— Кормить уже не господина Козюль, — пояснила вторая нубийка, — он без еды не выживет…
— Козлик должен есть вместе со всеми! Тиро, верни обратно тарелку, кто-нибудь, притащите Козявку сюда! В моем доме все едят на кухне! И только мы с мужем трапезничаем в атриуме, когда гости в доме, и Тургул, ему можно, как и другим раненым, а если ты в состоянии ходить, то обязан есть вместе со всеми!
Тиро рыкнул у подножия лестницы и оттуда стремительно слетела вторая сестричка. Вместо нее поднялся Пин и стянул вниз лохматого и явно полусонного Козюля. Он был в полупрозрачных шароварах и такой же прозрачной рубашечке.
— Тиро, ты выдал ему одежду империи? — уточнил Лекс и, увидев кивок управляющего, отдал команду, — я велел не появляться передо мной в прозрачных тряпках? Тиро, порви это непотребство! Я запрещаю носить еду в гарем, он не наложник, а воспитанник. Он может не тренироваться и не делать работы по дому, но дисциплина в доме для всех. Все одеваются, как положено, и едят, где положено.
— Он проплакал всю ночь, — Олива оказалась рядом и вздохнула, глядя, как Тиро рвет на худеньком теле одежду, — пожалей малыша, ему так тяжело, дай ему время привыкнуть.
— Я его сюда не в клетке вез, — Лекс выпрямил спину и ожёг взглядом Оливу, — и рабский ошейник на него не надеваю. Я даже пожалею его невинность, вдруг его семья обратно заберет, но я не буду делать ему поблажек и потакать его капризам. Он не дома, и ему надо это понять. Единственное, что от него требуется, это послушание и дисциплина.
Козюль разрыдался и пытался удержать на себе обрывки шаровар и рубашки. Тиро недовольно поморщился и подтолкнул его в сторону лестницы, с пожеланием, чтобы он сам оделся и вернулся обратно, как послушный ребенок.
— Тиро, Олива, напоминаю вам, что правила едины для всех, если Козюль будет плохо себя вести или попытается ещё раз устроить бардак в доме, вы должны будете его наказать, как будто это Май или другой из подопечных.
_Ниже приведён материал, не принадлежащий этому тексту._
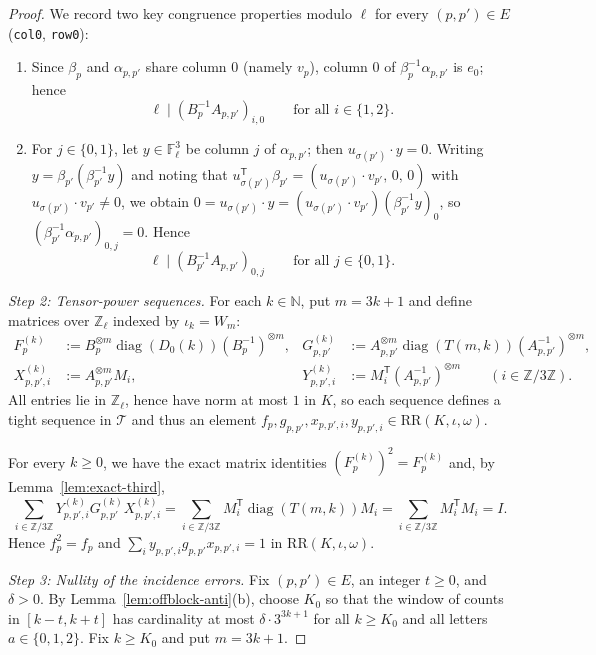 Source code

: \documentclass[11pt]{article}
\theoremstyle{definition}
\theoremstyle{remark}
\numberwithin{equation}{section}
\DeclareMathOperator{\diag}{diag}
\newcommand{\RR}{\mathrm{RR}}
\newcommand{\Z}{\mathbb{Z}}
\newcommand{\N}{\mathbb{N}}
\newcommand{\F}{\mathbb{F}}
\newcommand{\TT}{\mathcal{T}}
\newcommand{\1}{\mathbf{1}}
\newcommand{\code}[1]{{\normalfont\small\texttt{#1}}}
\begin{document}
\begin{proof}
We record two key congruence properties modulo $\ell$ for every $(p, p') \in E$ (\code{col0}, \code{row0}):
\begin{enumerate}[label=(\roman*),leftmargin=2.2em]
\item Since $\beta_p$ and $\alpha_{p,p'}$ share column $0$ (namely $v_p$), column $0$ of $\beta_p^{-1}\alpha_{p,p'}$ is $e_0$; hence
\[
\ell \mid (B_p^{-1} A_{p, p'})_{i, 0} \qquad\text{for all } i \in \{1, 2\}.
\]
\item For $j \in \{0, 1\}$, let $y \in \F_\ell^3$ be column $j$ of $\alpha_{p,p'}$; then $u_{\sigma(p')} \cdot y = 0$. Writing $y = \beta_{p'} (\beta_{p'}^{-1} y)$ and noting that $u_{\sigma(p')}^\mathsf{T} \beta_{p'} = (u_{\sigma(p')} \cdot v_{p'},\, 0,\, 0)$ with $u_{\sigma(p')} \cdot v_{p'} \neq 0$, we obtain $0 = u_{\sigma(p')} \cdot y = (u_{\sigma(p')} \cdot v_{p'})(\beta_{p'}^{-1} y)_0$, so $(\beta_{p'}^{-1} \alpha_{p,p'})_{0, j} = 0$. Hence
\[
\ell \mid (B_{p'}^{-1} A_{p, p'})_{0, j} \qquad\text{for all } j \in \{0, 1\}.
\]
\end{enumerate}

\emph{Step 2: Tensor-power sequences.}
For each $k \in \N$, put $m = 3k + 1$ and define matrices over $\Z_\ell$ indexed by $\iota_k = W_m$:
\begin{align*}
F_p^{(k)} &:= B_p^{\otimes m} \diag(D_0(k)) (B_p^{-1})^{\otimes m}, &
G_{p,p'}^{(k)} &:= A_{p,p'}^{\otimes m} \diag(T(m,k)) (A_{p,p'}^{-1})^{\otimes m}, \\
X_{p,p',i}^{(k)} &:= A_{p,p'}^{\otimes m} M_i, &
Y_{p,p',i}^{(k)} &:= M_i^\mathsf{T} (A_{p,p'}^{-1})^{\otimes m} \qquad (i \in \Z/3\Z).
\end{align*}
All entries lie in $\Z_\ell$, hence have norm at most $1$ in $K$, so each sequence defines a tight sequence in $\TT$ and thus an element $f_p, g_{p,p'}, x_{p,p',i}, y_{p,p',i} \in \RR(K, \iota, \omega)$.

For every $k \ge 0$, we have the exact matrix identities $(F_p^{(k)})^2 = F_p^{(k)}$ and, by Lemma~\ref{lem:exact-third},
\[
\sum_{i \in \Z/3\Z} Y_{p,p',i}^{(k)} G_{p,p'}^{(k)} X_{p,p',i}^{(k)}
= \sum_{i \in \Z/3\Z} M_i^\mathsf{T} \diag(T(m,k)) M_i
= \sum_{i \in \Z/3\Z} M_i^\mathsf{T} M_i = I.
\]
Hence $f_p^2 = f_p$ and $\sum_{i} y_{p,p',i} g_{p,p'} x_{p,p',i} = 1$ in $\RR(K, \iota, \omega)$.

\emph{Step 3: Nullity of the incidence errors.}
Fix $(p, p') \in E$, an integer $t \ge 0$, and $\delta > 0$. By Lemma~\ref{lem:offblock-anti}(b), choose $K_0$ so that the window of counts in $[k - t, k + t]$ has cardinality at most $\delta \cdot 3^{3k+1}$ for all $k \ge K_0$ and all letters $a \in \{0,1,2\}$. Fix $k \ge K_0$ and put $m = 3k + 1$.


\end{proof}
\end{document}
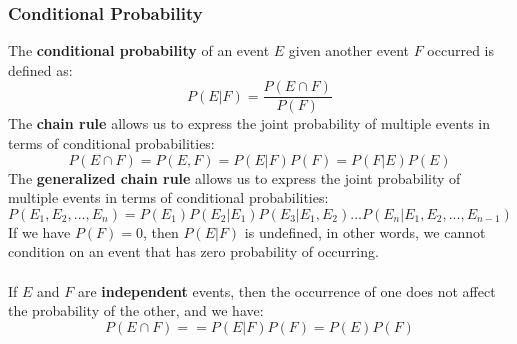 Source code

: \subsubsection{Conditional Probability}
The \textbf{conditional probability} of an event $E$ given another event $F$ occurred is defined as:
\begin{equation}
    P(E|F) = \frac{P(E \cap F)}{P(F)}
\end{equation}
The \textbf{chain rule} allows us to express the joint probability of multiple events in terms of conditional probabilities:
\begin{equation}
    P(E \cap F) = P (E,F) = P(E|F) P(F) = P(F|E) P(E)
\end{equation}
The \textbf{generalized chain rule} allows us to express the joint probability of multiple events in terms of conditional probabilities:
\begin{equation}
    P(E_1, E_2, ..., E_n) = P(E_1) P(E_2|E_1) P(E_3|E_1, E_2) ... P(E_n|E_1, E_2, ..., E_{n-1})
\end{equation}
If we have $P(F)=0$, then $P(E|F)$ is undefined, in other words, we cannot condition on an event that has zero probability of occurring.
\\\\
If $E$ and $F$ are \textbf{independent} events, then the occurrence of one does not affect the probability of the other, and we have:
\begin{equation}
    P(E \cap F) = = P(E|F)P(F) = P(E)P(F) 
\end{equation}

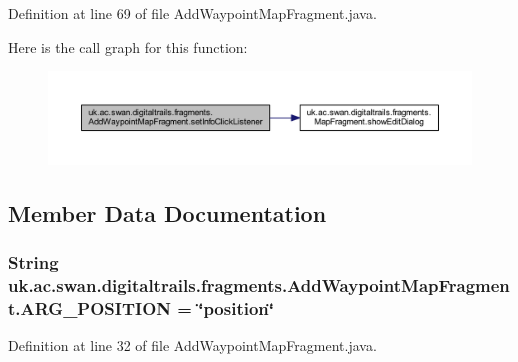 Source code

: Definition at line 69 of file Add\+Waypoint\+Map\+Fragment.\+java.



Here is the call graph for this function\+:\nopagebreak
\begin{figure}[H]
\begin{center}
\leavevmode
\includegraphics[width=350pt]{classuk_1_1ac_1_1swan_1_1digitaltrails_1_1fragments_1_1_add_waypoint_map_fragment_a140a606e633bd54be66aa0e554ec0f95_cgraph}
\end{center}
\end{figure}




\subsection{Member Data Documentation}
\hypertarget{classuk_1_1ac_1_1swan_1_1digitaltrails_1_1fragments_1_1_add_waypoint_map_fragment_a1546ba6c384f1a7d77c5146d42368d0a}{
\subsubsection[{A\+R\+G\+\_\+\+P\+O\+S\+I\+T\+I\+O\+N}]{\setlength{\rightskip}{0pt plus 5cm}String uk.\+ac.\+swan.\+digitaltrails.\+fragments.\+Add\+Waypoint\+Map\+Fragment.\+A\+R\+G\+\_\+\+P\+O\+S\+I\+T\+I\+O\+N = \char`\"{}position\char`\"{}\hspace{0.3cm}{\ttfamily [static]}}}\label{classuk_1_1ac_1_1swan_1_1digitaltrails_1_1fragments_1_1_add_waypoint_map_fragment_a1546ba6c384f1a7d77c5146d42368d0a}


Definition at line 32 of file Add\+Waypoint\+Map\+Fragment.\+java.

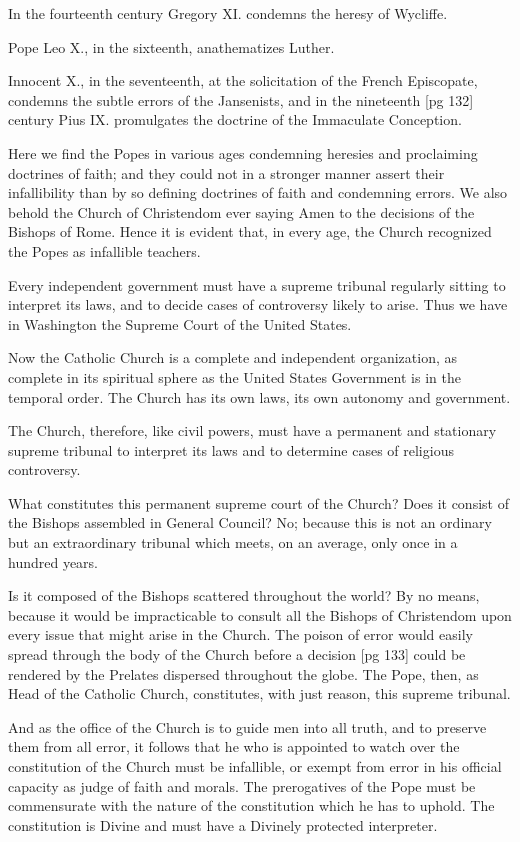 In the fourteenth century Gregory XI. condemns
the heresy of Wycliffe.

Pope Leo X., in the sixteenth, anathematizes
Luther.

Innocent X., in the seventeenth, at the solicitation
of the French Episcopate, condemns the subtle
errors of the Jansenists, and in the nineteenth
[pg 132]
century Pius IX. promulgates the doctrine of the
Immaculate Conception.

Here we find the Popes in various ages condemning
heresies and proclaiming doctrines of
faith; and they could not in a stronger manner
assert their infallibility than by so defining doctrines
of faith and condemning errors. We also
behold the Church of Christendom ever saying
Amen to the decisions of the Bishops of Rome.
Hence it is evident that, in every age, the Church
recognized the Popes as infallible teachers.

Every independent government must have a supreme
tribunal regularly sitting to interpret its
laws, and to decide cases of controversy likely to
arise. Thus we have in Washington the Supreme
Court of the United States.

Now the Catholic Church is a complete and independent
organization, as complete in its spiritual
sphere as the United States Government is in
the temporal order. The Church has its own laws,
its own autonomy and government.

The Church, therefore, like civil powers, must
have a permanent and stationary supreme tribunal
to interpret its laws and to determine cases of
religious controversy.

What constitutes this permanent supreme court
of the Church? Does it consist of the Bishops
assembled in General Council? No; because this
is not an ordinary but an extraordinary tribunal
which meets, on an average, only once in a hundred
years.

Is it composed of the Bishops scattered throughout
the world? By no means, because it would be
impracticable to consult all the Bishops of Christendom
upon every issue that might arise in the
Church. The poison of error would easily spread
through the body of the Church before a decision
[pg 133]
could be rendered by the Prelates dispersed
throughout the globe. The Pope, then, as Head
of the Catholic Church, constitutes, with just reason,
this supreme tribunal.

And as the office of the Church is to guide men
into all truth, and to preserve them from all error,
it follows that he who is appointed to watch over
the constitution of the Church must be infallible,
or exempt from error in his official capacity as
judge of faith and morals. The prerogatives of
the Pope must be commensurate with the nature
of the constitution which he has to uphold. The
constitution is Divine and must have a Divinely
protected interpreter.

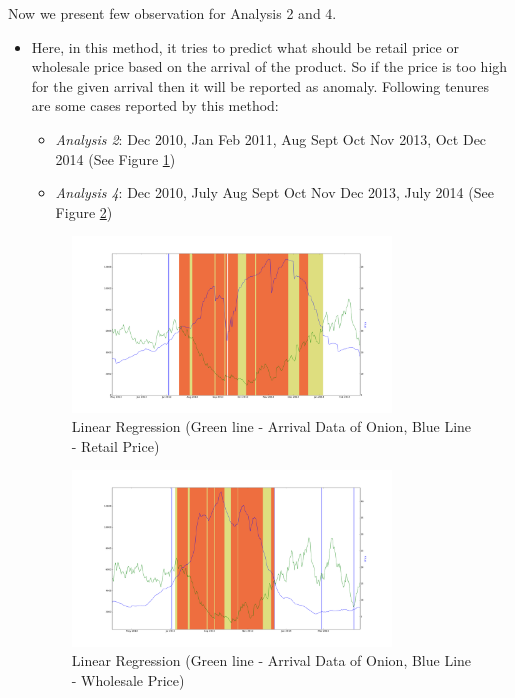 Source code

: 		
		Now we present few observation for Analysis 2 and 4.
		
		
		\begin{itemize}
			\item Here, in this method, it tries to predict what should be retail price or wholesale price based on the arrival of the product. So if the price is too high for the given arrival then it will be reported as anomaly.
			Following tenures are some cases reported by this method:
			\begin{itemize}
				\item \textit{Analysis 2}: Dec 2010, Jan Feb 2011, Aug Sept Oct Nov 2013, Oct Dec 2014 (See Figure \ref{fig:12221})
				\item \textit{Analysis 4}: Dec 2010, July Aug Sept Oct Nov Dec 2013, July 2014 (See Figure \ref{fig:12241})
			\end{itemize}
			\begin{figure}[H]
		    	\centering
  		    	\includegraphics[width=0.8\textwidth]{graphs/12221.png}
		    	\caption{Linear Regression (Green line - Arrival Data of Onion, Blue Line - Retail Price)}
		    	\label{fig:12221}
			\end{figure}
			
			\begin{figure}[H]
		    	\centering
  		    	\includegraphics[width=0.8\textwidth]{graphs/12241.png}
		    	\caption{Linear Regression (Green line - Arrival Data of Onion, Blue Line - Wholesale Price)}
		    	\label{fig:12241}
			\end{figure}
			

\end{itemize}
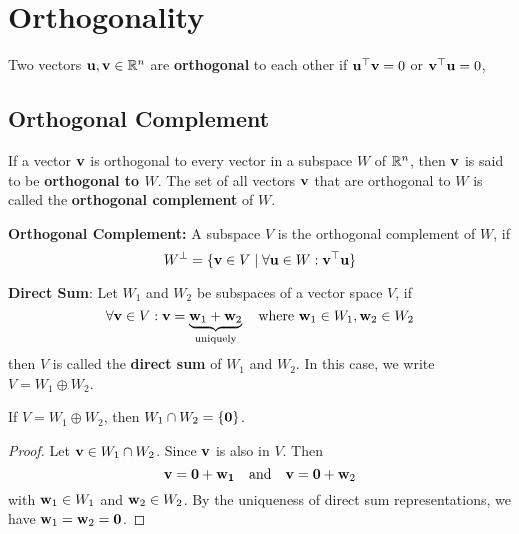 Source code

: \section{Orthogonality}
\begin{Def}
    Two vectors $\mathbf{u}, \mathbf{v}\in\mathbb{R}^n$ are \textbf{orthogonal} to each other if $\mathbf{u}^{\top}\mathbf{v} = 0$ or $\mathbf{v}^{\top}\mathbf{u} = 0$,
\end{Def}
\subsection{Orthogonal Complement}

If a vector $\mathbf{v}$ is orthogonal to every vector in a subspace $W$ of $\mathbb{R}^n$, then $\mathbf{v}$ is said to be \textbf{orthogonal to $W$}. The set of all vectors $\mathbf{v}$ that are orthogonal to $W$ is called the \textbf{orthogonal complement} of $W$.

\begin{Def}
    \textbf{Orthogonal Complement: }A subspace $V$ is the orthogonal complement of $W$, if
    \begin{equation*}
        W^\perp = \{\mathbf{v}\in V \mid  \forall \mathbf{u} \in W: \mathbf{v}^{\top}\mathbf{u}  \}
    \end{equation*}
\end{Def}

\begin{Def}
    \textbf{Direct Sum}: Let $W_1$ and $W_2$ be subspaces of a vector space $V$, if 
    \begin{equation*}
        \forall \mathbf{v}\in V: \mathbf{v} = \underbrace{\mathbf{w}_1 + \mathbf{w}_2}_{\text{uniquely}}\quad \text{where } \mathbf{w}_1\in W_1, \mathbf{w}_2 \in W_2
    \end{equation*}
    then $V$ is called the \textbf{direct sum} of $W_1$ and $W_2$. In this case, we write $V = W_1 \oplus W_2$.
\end{Def}
\begin{Thm}
    If $V = W_1\oplus W_2$, then $W_1 \cap W_2 = \{\mathbf{0}\}$.
    \begin{proof}
        Let $\mathbf{v}\in W_1 \cap W_2$. Since $\mathbf{v}$ is also in $V$. Then
        \begin{equation*}
            \mathbf{v} = \mathbf{0} + \mathbf{w_1}\quad \text{and}\quad \mathbf{v} = \mathbf{0} + \mathbf{w}_2
        \end{equation*}
        with $\mathbf{w}_1\in W_1$ and $\mathbf{w}_2 \in W_2$. By the uniqueness of direct sum representations, we have $\mathbf{w}_1 = \mathbf{w}_2 = \mathbf{0}$. 
    \end{proof}
\end{Thm}


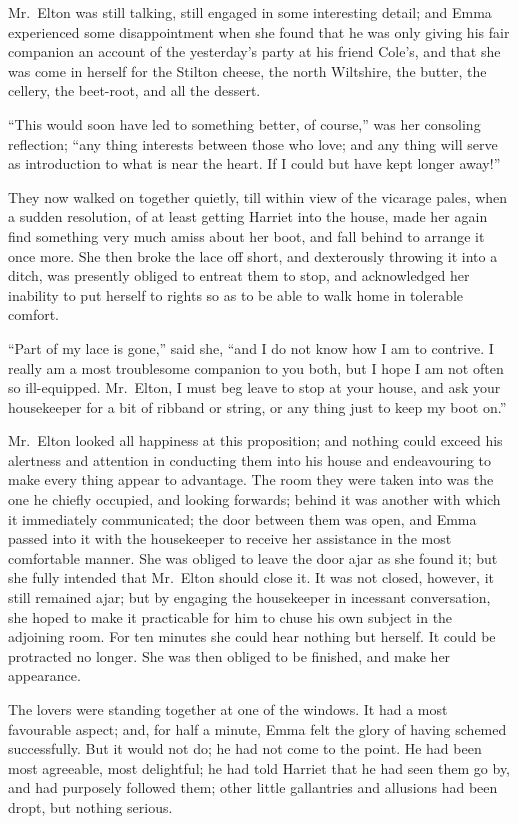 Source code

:Mr.\ Elton was still talking, still engaged in some interesting detail;
and Emma experienced some disappointment when she found that he
was only giving his fair companion an account of the yesterday's
party at his friend Cole's, and that she was come in herself for
the Stilton cheese, the north Wiltshire, the butter, the cellery,
the beet-root, and all the dessert.

``This would soon have led to something better, of course,'' was her
consoling reflection; ``any thing interests between those who love;
and any thing will serve as introduction to what is near the heart.
If I could but have kept longer away!''

They now walked on together quietly, till within view of the vicarage
pales, when a sudden resolution, of at least getting Harriet into
the house, made her again find something very much amiss about her boot,
and fall behind to arrange it once more.  She then broke the lace
off short, and dexterously throwing it into a ditch, was presently
obliged to entreat them to stop, and acknowledged her inability to
put herself to rights so as to be able to walk home in tolerable comfort.

``Part of my lace is gone,'' said she, ``and I do not know how I am
to contrive.  I really am a most troublesome companion to you both,
but I hope I am not often so ill-equipped. Mr.\ Elton, I must beg
leave to stop at your house, and ask your housekeeper for a bit
of ribband or string, or any thing just to keep my boot on.''

Mr.\ Elton looked all happiness at this proposition; and nothing
could exceed his alertness and attention in conducting them into
his house and endeavouring to make every thing appear to advantage.
The room they were taken into was the one he chiefly occupied,
and looking forwards; behind it was another with which it immediately
communicated; the door between them was open, and Emma passed
into it with the housekeeper to receive her assistance in the most
comfortable manner.  She was obliged to leave the door ajar as she
found it; but she fully intended that Mr.\ Elton should close it.
It was not closed, however, it still remained ajar; but by engaging
the housekeeper in incessant conversation, she hoped to make it
practicable for him to chuse his own subject in the adjoining room.
For ten minutes she could hear nothing but herself.  It could
be protracted no longer.  She was then obliged to be finished,
and make her appearance.

The lovers were standing together at one of the windows.  It had a
most favourable aspect; and, for half a minute, Emma felt the glory
of having schemed successfully.  But it would not do; he had not
come to the point.  He had been most agreeable, most delightful;
he had told Harriet that he had seen them go by, and had purposely
followed them; other little gallantries and allusions had been dropt,
but nothing serious.

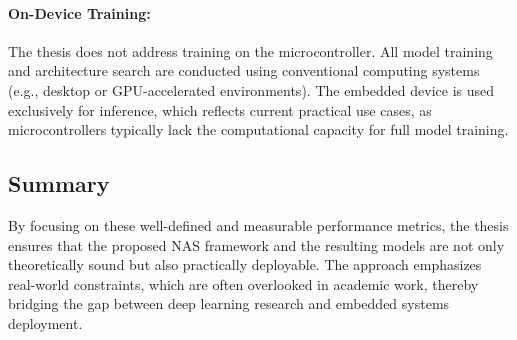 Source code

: \paragraph{\textbf{On-Device Training}:}
The thesis does not address training on the microcontroller. All model training and architecture search are conducted using conventional computing systems (e.g., desktop or GPU-accelerated environments). The embedded device is used exclusively for inference, which reflects current practical use cases, as microcontrollers typically lack the computational capacity for full model training.

\subsection{\textbf{Summary}}

By focusing on these well-defined and measurable performance metrics, the thesis ensures that the proposed NAS framework and the resulting models are not only theoretically sound but also practically deployable. The approach emphasizes real-world constraints, which are often overlooked in academic work, thereby bridging the gap between deep learning research and embedded systems deployment.



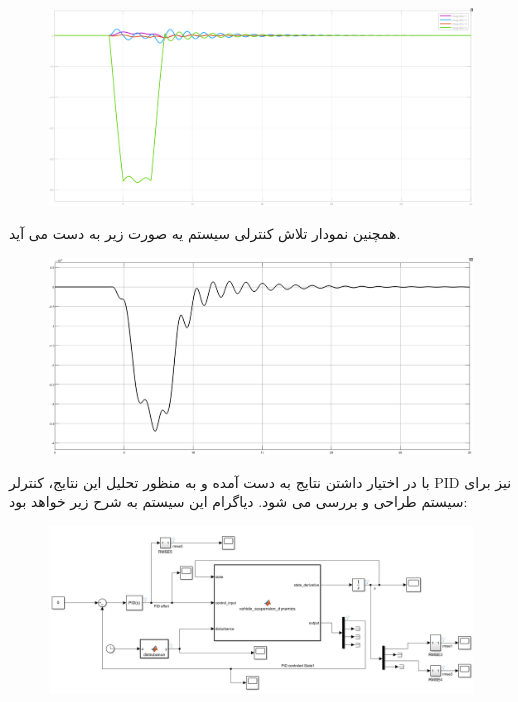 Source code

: \begin{figure}[H]
	\centering
	\includegraphics[width=1\linewidth]{../img/6}
	\caption{}
	\label{fig:6}
\end{figure}
همچنین نمودار تلاش کنترلی سیستم یه صورت زیر به دست می آید.

\begin{figure}[H]
	\centering
	\includegraphics[width=1\linewidth]{../img/7}
	\caption{}
	\label{fig:7}
\end{figure}

با در اختیار داشتن نتایج به دست آمده و به منظور تحلیل این نتایج، کنترلر PID نیز برای سیستم طراحی و بررسی می شود. دیاگرام این سیستم به شرح زیر خواهد بود:

\begin{figure}[H]
	\centering
	\includegraphics[width=1\linewidth]{../img/8}
	\caption{}
	\label{fig:8}
\end{figure}

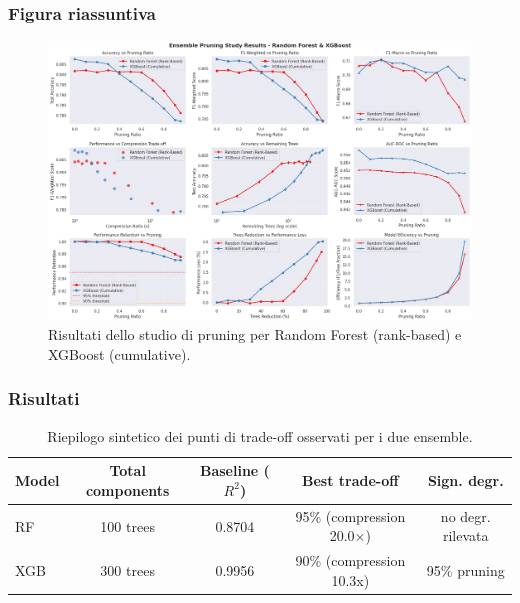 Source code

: \documentclass[a4paper,12pt]{report}
\begin{document}
	\subsubsection{Figura riassuntiva}
	\begin{figure}[H]
		\centering
		\includegraphics[width=\textwidth]{img/abl_xgbvsrf_pm.png}
		\caption{Risultati dello studio di pruning per Random Forest (rank-based) e XGBoost (cumulative).}
	\end{figure}
	
	\subsubsection{Risultati}
	\begin{table}[H]
		\centering
		\setlength{\tabcolsep}{4pt}
		\begin{tabular}{lcccc}
			\toprule
			\textbf{Model} & \textbf{Total components} & \textbf{Baseline (\(R^2\))} & \textbf{Best trade-off} & \textbf{Sign. degr.} \\
			\midrule
			RF        & 100 trees & 0.8704 & 95\% (compression 20.0×) & no degr. rilevata \\
			XGB       & 300 trees & 0.9956 & 90\% (compression 10.3x) & 95\% pruning \\
			\bottomrule
		\end{tabular}
		\caption{Riepilogo sintetico dei punti di trade-off osservati per i due ensemble.}
	\end{table}
	
\end{document}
Я не потерплю капризов ни от кого, кроме Ламиля, и то, звезда моя, — Лекс покосился на замершего ребенка, — я буду терпеть твои выбрыки до поры до времени, а потом отшлепаю и не посмотрю, что ты маленький! Понял меня? Будешь послушным, буду целовать и обнимать, — Лекс поцеловал малыша, — а если будешь баловаться, как тот мальчик, то по попе шлеп-шлеп!
Лекс тихонечко хлопнул по попке малыша, тот вопросительно поднял бровки и задумался. Все на кухне замерли, ожидая решения ребенка.
— Зи! — улыбнулся маленький собственник и отпустил косу Лекса.
Игры, зрелища и сплетни
Сборы в Колизей были стремительными. Лекса быстро переодели, переобули и переплели заново косу. Ламиль в это время разрешил Ма взять себя на руки и покормить, а потом прижался к Лексу и почти сразу заснул. Сканд подхватил мужа с ребенком на руки и положил их на паланкин, который сразу подняли и понесли из дома. Лекс только успел крикнуть, чтобы Ма не потеряли по дороге в этом людском муравейнике.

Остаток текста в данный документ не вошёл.